Texto a ser apreciado pelo Senado garante alíquota reduzida para macarrão instantâneo, pão de forma, extrato de tomate, pizzas, salgadinhos e refeições congeladas. Além disso, categorias amplas de tributação dão margem a manobras

Quando chegarem ao fim as eleições e a onda de lacração, xingamentos e cadeiradas, o Senado terá de juntar os cacos e apreciar a reforma tributária. Caberá aos integrantes da Casa decidir se mantêm as reduções de impostos para ultraprocessados garantidas pelo governo Lula e pela Câmara dos Deputados. 

Até aqui, o texto prevê redução de imposto de 60% para refeições congeladas, macarrões instantâneos, extrato de tomate e pães de forma. Com exceção dos pães, esses ultraprocessados não estão explicitamente descritos no texto final, mas a classificação fiscal destes produtos os torna aptos à alíquota reduzida.
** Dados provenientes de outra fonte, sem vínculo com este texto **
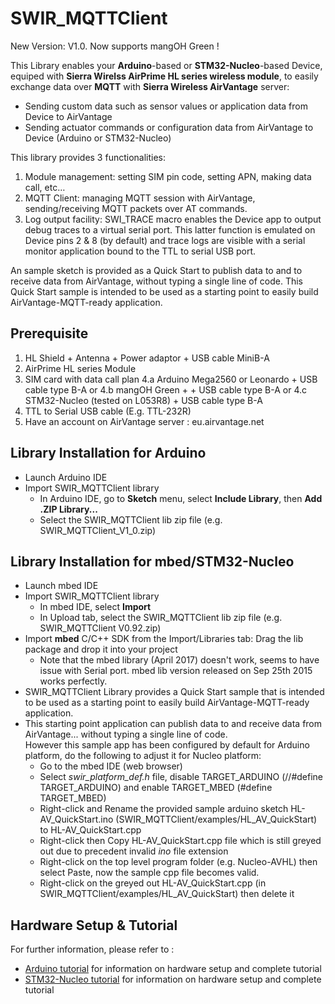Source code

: SWIR_MQTTClient
===============

New Version: V1.0. Now supports mangOH Green !

This Library enables your __Arduino__-based or __STM32-Nucleo__-based Device, equiped with __Sierra Wirelss AirPrime HL series wireless module__, to easily exchange data over __MQTT__ with __Sierra Wireless AirVantage__ server:
* Sending custom data such as sensor values or application data from Device to AirVantage
* Sending actuator commands or configuration data from AirVantage to Device (Arduino or STM32-Nucleo)

This library provides 3 functionalities:

1. Module management: setting SIM pin code, setting APN, making data call, etc…
2. MQTT Client: managing MQTT session with AirVantage, sending/receiving MQTT packets over AT commands.
3. Log output facility: SWI_TRACE macro enables the Device app to output debug traces to a virtual serial port. This latter function is emulated on Device pins 2 & 8 (by default) and trace logs are visible with a serial monitor application bound to the TTL to serial USB port.

An sample sketch is provided as a Quick Start to publish data to and to receive data from AirVantage, without typing a single line of code.
This Quick Start sample is intended to be used as a starting point to easily build AirVantage-MQTT-ready application.

Prerequisite
------------
1. HL Shield + Antenna + Power adaptor + USB cable MiniB-A
2. AirPrime HL series Module
3. SIM card with data call plan
4.a Arduino Mega2560 or Leonardo + USB cable type B-A
       or
4.b mangOH Green +  + USB cable type B-A
       or
4.c STM32-Nucleo (tested on L053R8) + USB cable type B-A
5. TTL to Serial USB cable (E.g. TTL-232R)
6. Have an account on AirVantage server : eu.airvantage.net


Library Installation for Arduino
--------------------------------
* Launch Arduino IDE
* Import SWIR_MQTTClient library
    * In Arduino IDE, go to __Sketch__ menu, select __Include Library__, then __Add .ZIP Library...__
    * Select the SWIR_MQTTClient lib zip file (e.g. SWIR_MQTTClient_V1_0.zip)

Library Installation for mbed/STM32-Nucleo
--------------------------------
* Launch mbed IDE
* Import SWIR_MQTTClient library
    * In mbed IDE, select __Import__
    * In Upload tab, select the SWIR_MQTTClient lib zip file (e.g. SWIR_MQTTClient V0.92.zip)
* Import __mbed__ C/C++ SDK from the Import/Libraries tab: Drag the lib package and drop it into your project
    * Note that the mbed library (April 2017) doesn't work, seems to have issue with Serial port. mbed lib version released on Sep 25th 2015 works perfectly.
* SWIR_MQTTClient Library provides a Quick Start sample that is intended to be used as a starting point to easily build AirVantage-MQTT-ready application.
* This starting point application can publish data to and receive data from AirVantage... without typing a single line of code.<br>
However this sample app has been configured by default for Arduino platform, do the following to adjust it for Nucleo platform:
	* Go to the mbed IDE (web browser)
	* Select *swir_platform_def.h* file, disable TARGET_ARDUINO (//#define TARGET_ARDUINO) and enable TARGET_MBED (#define TARGET_MBED)
	* Right-click and Rename the provided sample arduino sketch HL-AV_QuickStart.ino (SWIR_MQTTClient/examples/HL_AV_QuickStart) to HL-AV_QuickStart.cpp
	* Right-click then Copy HL-AV_QuickStart.cpp file which is still greyed out due to precedent invalid *ino* file extension
	* Right-click on the top level program folder (e.g. Nucleo-AVHL) then select Paste, now the sample cpp file becomes valid.
	* Right-click on the greyed out HL-AV_QuickStart.cpp (in SWIR_MQTTClient/examples/HL_AV_QuickStart) then delete it

Hardware Setup & Tutorial
----------------------------------
For further information, please refer to :
* [Arduino tutorial](https://doc.airvantage.net/av/howto/hardware/samples/arduino-hl-mqtt/) for information on hardware setup and complete tutorial
* [STM32-Nucleo tutorial](https://doc.airvantage.net/av/howto/hardware/samples/nucleo-hl-mqtt/) for information on hardware setup and complete tutorial

 
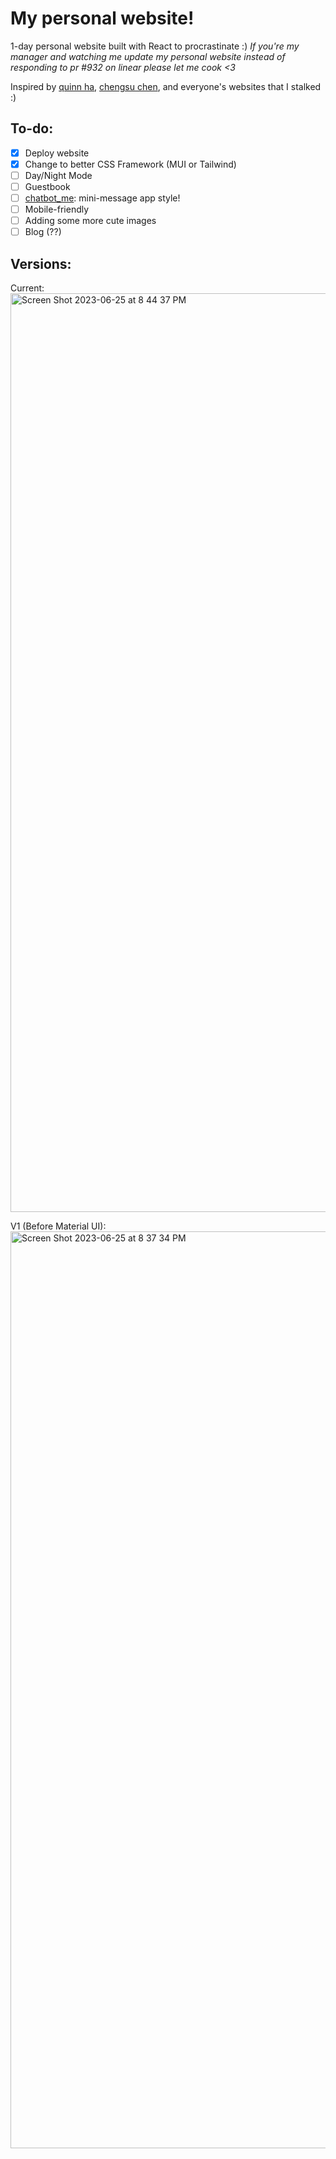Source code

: # My personal website!

1-day personal website built with React to procrastinate :) *If you're my manager and watching me update my personal website instead of responding to pr #932 on linear please let me cook <3*

Inspired by [quinn ha](https://www.quinnha.xyz/), [chengsu chen](https://www.chengsuchen.com/), and everyone's websites that I stalked :)

## To-do:

- [x] Deploy website
- [x] Change to better CSS Framework (MUI or Tailwind)
- [ ] Day/Night Mode
- [ ] Guestbook
- [ ] [chatbot_me](https://github.com/Tapiocaba/chatbot_me): mini-message app style!
- [ ] Mobile-friendly
- [ ] Adding some more cute images
- [ ] Blog (??)

## Versions:

Current:
<img width="1470" alt="Screen Shot 2023-06-25 at 8 44 37 PM" src="https://github.com/Tapiocaba/personal-website/assets/66091764/1bcd6ae4-0683-427c-b302-cfc6b0ebdd0a">

V1 (Before Material UI):
<img width="1467" alt="Screen Shot 2023-06-25 at 8 37 34 PM" src="https://github.com/Tapiocaba/personal-website/assets/66091764/7cf6afb0-5289-4a2b-9e49-1c020c1eb6ee">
A tramitação do Projeto de Lei Complementar 68/24, que regulamenta a reforma, ainda passará por votação no Senado e deve sofrer alterações.

A lista dos contemplados com isenção total ou parcial de imposto é, na maioria dos casos, acompanhada pelo código da Nomenclatura Comum do Mercosul (NCM). Todas as mercadorias vendidas no país precisam se enquadrar em um desses códigos, que determinam o valor da alíquota de vários impostos (futuramente extintos pelo imposto único criado pela Reforma Tributária). 

As massas alimentícias que terão imposto reduzido correspondem aos códigos 1902.20.00 e 1902.30.00 – que já estavam previstos no texto inicial enviado pelo Ministério da Fazenda para apreciação do Congresso. 

O Joio realizou uma busca em um banco de dados dos produtos e suas respectivas classificações e encontrou, nestes códigos, centenas de produtos ultraprocessados. Além de diversas marcas de macarrão instantâneo e biscoitos salgados e doces, há ultraprocessados congelados: pizzas, tortas, salgadinhos, pão de queijo, pão de alho, pão de batata, polenta e batata frita.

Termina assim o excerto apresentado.